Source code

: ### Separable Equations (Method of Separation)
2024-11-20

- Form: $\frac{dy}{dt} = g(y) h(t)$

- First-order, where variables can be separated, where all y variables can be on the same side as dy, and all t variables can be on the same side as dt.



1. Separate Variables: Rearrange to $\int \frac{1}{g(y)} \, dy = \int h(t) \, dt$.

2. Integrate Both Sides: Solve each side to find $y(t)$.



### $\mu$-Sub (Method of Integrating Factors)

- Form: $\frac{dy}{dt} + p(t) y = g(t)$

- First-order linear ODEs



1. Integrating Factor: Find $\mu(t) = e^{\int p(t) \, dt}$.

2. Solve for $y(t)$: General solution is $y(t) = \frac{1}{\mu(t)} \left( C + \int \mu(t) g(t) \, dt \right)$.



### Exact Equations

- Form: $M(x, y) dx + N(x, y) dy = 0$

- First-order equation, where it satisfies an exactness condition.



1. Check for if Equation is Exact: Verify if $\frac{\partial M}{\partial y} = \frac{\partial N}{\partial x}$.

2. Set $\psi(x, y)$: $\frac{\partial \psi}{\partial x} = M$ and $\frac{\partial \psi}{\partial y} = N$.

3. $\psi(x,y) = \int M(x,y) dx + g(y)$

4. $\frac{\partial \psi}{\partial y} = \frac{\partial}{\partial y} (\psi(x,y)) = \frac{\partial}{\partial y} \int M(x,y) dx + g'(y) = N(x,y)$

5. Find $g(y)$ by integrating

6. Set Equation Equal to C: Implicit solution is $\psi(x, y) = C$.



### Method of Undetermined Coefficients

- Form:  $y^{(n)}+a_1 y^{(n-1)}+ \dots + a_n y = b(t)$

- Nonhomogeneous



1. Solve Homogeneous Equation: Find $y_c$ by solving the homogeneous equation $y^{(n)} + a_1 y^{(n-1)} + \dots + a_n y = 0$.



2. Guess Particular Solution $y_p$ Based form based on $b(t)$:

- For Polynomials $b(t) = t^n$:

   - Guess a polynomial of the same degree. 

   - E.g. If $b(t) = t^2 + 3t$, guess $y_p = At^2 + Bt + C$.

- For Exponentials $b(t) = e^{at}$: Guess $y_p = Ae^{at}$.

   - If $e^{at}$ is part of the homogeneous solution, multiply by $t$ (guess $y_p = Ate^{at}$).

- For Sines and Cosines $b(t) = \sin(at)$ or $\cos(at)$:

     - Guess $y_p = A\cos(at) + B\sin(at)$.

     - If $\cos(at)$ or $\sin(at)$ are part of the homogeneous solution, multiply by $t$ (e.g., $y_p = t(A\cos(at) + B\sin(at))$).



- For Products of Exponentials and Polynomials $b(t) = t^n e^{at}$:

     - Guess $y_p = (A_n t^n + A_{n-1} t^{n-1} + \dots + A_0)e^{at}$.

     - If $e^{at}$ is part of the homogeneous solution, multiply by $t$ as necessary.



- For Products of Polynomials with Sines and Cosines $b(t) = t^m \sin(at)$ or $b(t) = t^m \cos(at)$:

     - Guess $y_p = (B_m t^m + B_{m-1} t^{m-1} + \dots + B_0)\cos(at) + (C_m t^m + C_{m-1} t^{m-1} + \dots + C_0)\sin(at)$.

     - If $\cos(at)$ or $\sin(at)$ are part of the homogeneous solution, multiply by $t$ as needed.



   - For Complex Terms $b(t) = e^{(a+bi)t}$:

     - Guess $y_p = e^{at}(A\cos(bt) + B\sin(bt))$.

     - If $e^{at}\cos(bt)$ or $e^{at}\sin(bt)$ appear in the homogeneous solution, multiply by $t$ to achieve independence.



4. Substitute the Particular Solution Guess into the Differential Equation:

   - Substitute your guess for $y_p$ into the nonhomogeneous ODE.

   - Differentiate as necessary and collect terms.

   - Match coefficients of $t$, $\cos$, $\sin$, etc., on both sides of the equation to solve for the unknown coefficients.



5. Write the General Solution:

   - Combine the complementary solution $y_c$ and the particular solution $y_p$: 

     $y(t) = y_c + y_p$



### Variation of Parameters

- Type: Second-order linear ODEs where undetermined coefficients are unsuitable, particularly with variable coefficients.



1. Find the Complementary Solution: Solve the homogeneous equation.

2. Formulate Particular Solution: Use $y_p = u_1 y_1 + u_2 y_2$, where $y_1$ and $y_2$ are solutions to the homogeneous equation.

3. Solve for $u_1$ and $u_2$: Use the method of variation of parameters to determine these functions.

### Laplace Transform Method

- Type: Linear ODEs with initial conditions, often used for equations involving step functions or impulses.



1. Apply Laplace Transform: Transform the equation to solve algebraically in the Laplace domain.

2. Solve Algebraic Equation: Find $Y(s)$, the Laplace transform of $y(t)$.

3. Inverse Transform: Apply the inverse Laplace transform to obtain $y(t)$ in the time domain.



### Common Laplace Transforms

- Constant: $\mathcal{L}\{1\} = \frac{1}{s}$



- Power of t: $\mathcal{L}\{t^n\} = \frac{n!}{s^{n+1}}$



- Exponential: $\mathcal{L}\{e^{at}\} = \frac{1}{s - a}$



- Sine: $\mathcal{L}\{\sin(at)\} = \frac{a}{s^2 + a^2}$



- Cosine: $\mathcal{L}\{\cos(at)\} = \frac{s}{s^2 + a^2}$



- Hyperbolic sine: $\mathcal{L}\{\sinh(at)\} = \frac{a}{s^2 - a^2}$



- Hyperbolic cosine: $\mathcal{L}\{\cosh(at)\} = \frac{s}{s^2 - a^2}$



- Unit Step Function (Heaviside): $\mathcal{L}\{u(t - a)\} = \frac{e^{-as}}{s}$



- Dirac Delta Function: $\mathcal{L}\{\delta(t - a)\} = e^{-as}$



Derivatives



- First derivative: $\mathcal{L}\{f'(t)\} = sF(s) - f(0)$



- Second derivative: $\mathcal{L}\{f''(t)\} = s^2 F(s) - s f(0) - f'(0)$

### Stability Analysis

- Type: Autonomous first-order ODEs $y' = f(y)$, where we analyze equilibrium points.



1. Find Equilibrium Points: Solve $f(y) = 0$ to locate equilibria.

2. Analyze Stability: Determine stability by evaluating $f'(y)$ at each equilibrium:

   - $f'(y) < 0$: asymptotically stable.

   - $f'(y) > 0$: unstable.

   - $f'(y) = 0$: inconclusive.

***

Your assignment:
Return all of the material above exactly as it stands.

Response to this exercise:
Source code

: ### Separable Equations (Method of Separation)
2024-11-20

- Form: $\frac{dy}{dt} = g(y) h(t)$

- First-order, where variables can be separated, where all y variables can be on the same side as dy, and all t variables can be on the same side as dt.



1. Separate Variables: Rearrange to $\int \frac{1}{g(y)} \, dy = \int h(t) \, dt$.

2. Integrate Both Sides: Solve each side to find $y(t)$.



### $\mu$-Sub (Method of Integrating Factors)

- Form: $\frac{dy}{dt} + p(t) y = g(t)$

- First-order linear ODEs



1. Integrating Factor: Find $\mu(t) = e^{\int p(t) \, dt}$.

2. Solve for $y(t)$: General solution is $y(t) = \frac{1}{\mu(t)} \left( C + \int \mu(t) g(t) \, dt \right)$.



### Exact Equations

- Form: $M(x, y) dx + N(x, y) dy = 0$

- First-order equation, where it satisfies an exactness condition.



1. Check for if Equation is Exact: Verify if $\frac{\partial M}{\partial y} = \frac{\partial N}{\partial x}$.

2. Set $\psi(x, y)$: $\frac{\partial \psi}{\partial x} = M$ and $\frac{\partial \psi}{\partial y} = N$.

3. $\psi(x,y) = \int M(x,y) dx + g(y)$

4. $\frac{\partial \psi}{\partial y} = \frac{\partial}{\partial y} (\psi(x,y)) = \frac{\partial}{\partial y} \int M(x,y) dx + g'(y) = N(x,y)$

5. Find $g(y)$ by integrating

6. Set Equation Equal to C: Implicit solution is $\psi(x, y) = C$.



### Method of Undetermined Coefficients

- Form:  $y^{(n)}+a_1 y^{(n-1)}+ \dots + a_n y = b(t)$

- Nonhomogeneous



1. Solve Homogeneous Equation: Find $y_c$ by solving the homogeneous equation $y^{(n)} + a_1 y^{(n-1)} + \dots + a_n y = 0$.



2. Guess Particular Solution $y_p$ Based form based on $b(t)$:

- For Polynomials $b(t) = t^n$:

   - Guess a polynomial of the same degree. 

   - E.g. If $b(t) = t^2 + 3t$, guess $y_p = At^2 + Bt + C$.

- For Exponentials $b(t) = e^{at}$: Guess $y_p = Ae^{at}$.

   - If $e^{at}$ is part of the homogeneous solution, multiply by $t$ (guess $y_p = Ate^{at}$).

- For Sines and Cosines $b(t) = \sin(at)$ or $\cos(at)$:

     - Guess $y_p = A\cos(at) + B\sin(at)$.

     - If $\cos(at)$ or $\sin(at)$ are part of the homogeneous solution, multiply by $t$ (e.g., $y_p = t(A\cos(at) + B\sin(at))$).



- For Products of Exponentials and Polynomials $b(t) = t^n e^{at}$:

     - Guess $y_p = (A_n t^n + A_{n-1} t^{n-1} + \dots + A_0)e^{at}$.

     - If $e^{at}$ is part of the homogeneous solution, multiply by $t$ as necessary.



- For Products of Polynomials with Sines and Cosines $b(t) = t^m \sin(at)$ or $b(t) = t^m \cos(at)$:

     - Guess $y_p = (B_m t^m + B_{m-1} t^{m-1} + \dots + B_0)\cos(at) + (C_m t^m + C_{m-1} t^{m-1} + \dots + C_0)\sin(at)$.

     - If $\cos(at)$ or $\sin(at)$ are part of the homogeneous solution, multiply by $t$ as needed.



   - For Complex Terms $b(t) = e^{(a+bi)t}$:

     - Guess $y_p = e^{at}(A\cos(bt) + B\sin(bt))$.

     - If $e^{at}\cos(bt)$ or $e^{at}\sin(bt)$ appear in the homogeneous solution, multiply by $t$ to achieve independence.



4. Substitute the Particular Solution Guess into the Differential Equation:

   - Substitute your guess for $y_p$ into the nonhomogeneous ODE.

   - Differentiate as necessary and collect terms.

   - Match coefficients of $t$, $\cos$, $\sin$, etc., on both sides of the equation to solve for the unknown coefficients.



5. Write the General Solution:

   - Combine the complementary solution $y_c$ and the particular solution $y_p$: 

     $y(t) = y_c + y_p$



### Variation of Parameters

- Type: Second-order linear ODEs where undetermined coefficients are unsuitable, particularly with variable coefficients.



1. Find the Complementary Solution: Solve the homogeneous equation.

2. Formulate Particular Solution: Use $y_p = u_1 y_1 + u_2 y_2$, where $y_1$ and $y_2$ are solutions to the homogeneous equation.

3. Solve for $u_1$ and $u_2$: Use the method of variation of parameters to determine these functions.

### Laplace Transform Method

- Type: Linear ODEs with initial conditions, often used for equations involving step functions or impulses.



1. Apply Laplace Transform: Transform the equation to solve algebraically in the Laplace domain.

2. Solve Algebraic Equation: Find $Y(s)$, the Laplace transform of $y(t)$.

3. Inverse Transform: Apply the inverse Laplace transform to obtain $y(t)$ in the time domain.



### Common Laplace Transforms

- Constant: $\mathcal{L}\{1\} = \frac{1}{s}$



- Power of t: $\mathcal{L}\{t^n\} = \frac{n!}{s^{n+1}}$



- Exponential: $\mathcal{L}\{e^{at}\} = \frac{1}{s - a}$



- Sine: $\mathcal{L}\{\sin(at)\} = \frac{a}{s^2 + a^2}$



- Cosine: $\mathcal{L}\{\cos(at)\} = \frac{s}{s^2 + a^2}$



- Hyperbolic sine: $\mathcal{L}\{\sinh(at)\} = \frac{a}{s^2 - a^2}$



- Hyperbolic cosine: $\mathcal{L}\{\cosh(at)\} = \frac{s}{s^2 - a^2}$



- Unit Step Function (Heaviside): $\mathcal{L}\{u(t - a)\} = \frac{e^{-as}}{s}$



- Dirac Delta Function: $\mathcal{L}\{\delta(t - a)\} = e^{-as}$



Derivatives



- First derivative: $\mathcal{L}\{f'(t)\} = sF(s) - f(0)$



- Second derivative: $\mathcal{L}\{f''(t)\} = s^2 F(s) - s f(0) - f'(0)$

### Stability Analysis

- Type: Autonomous first-order ODEs $y' = f(y)$, where we analyze equilibrium points.



1. Find Equilibrium Points: Solve $f(y) = 0$ to locate equilibria.

2. Analyze Stability: Determine stability by evaluating $f'(y)$ at each equilibrium:

   - $f'(y) < 0$: asymptotically stable.

   - $f'(y) > 0$: unstable.

   - $f'(y) = 0$: inconclusive.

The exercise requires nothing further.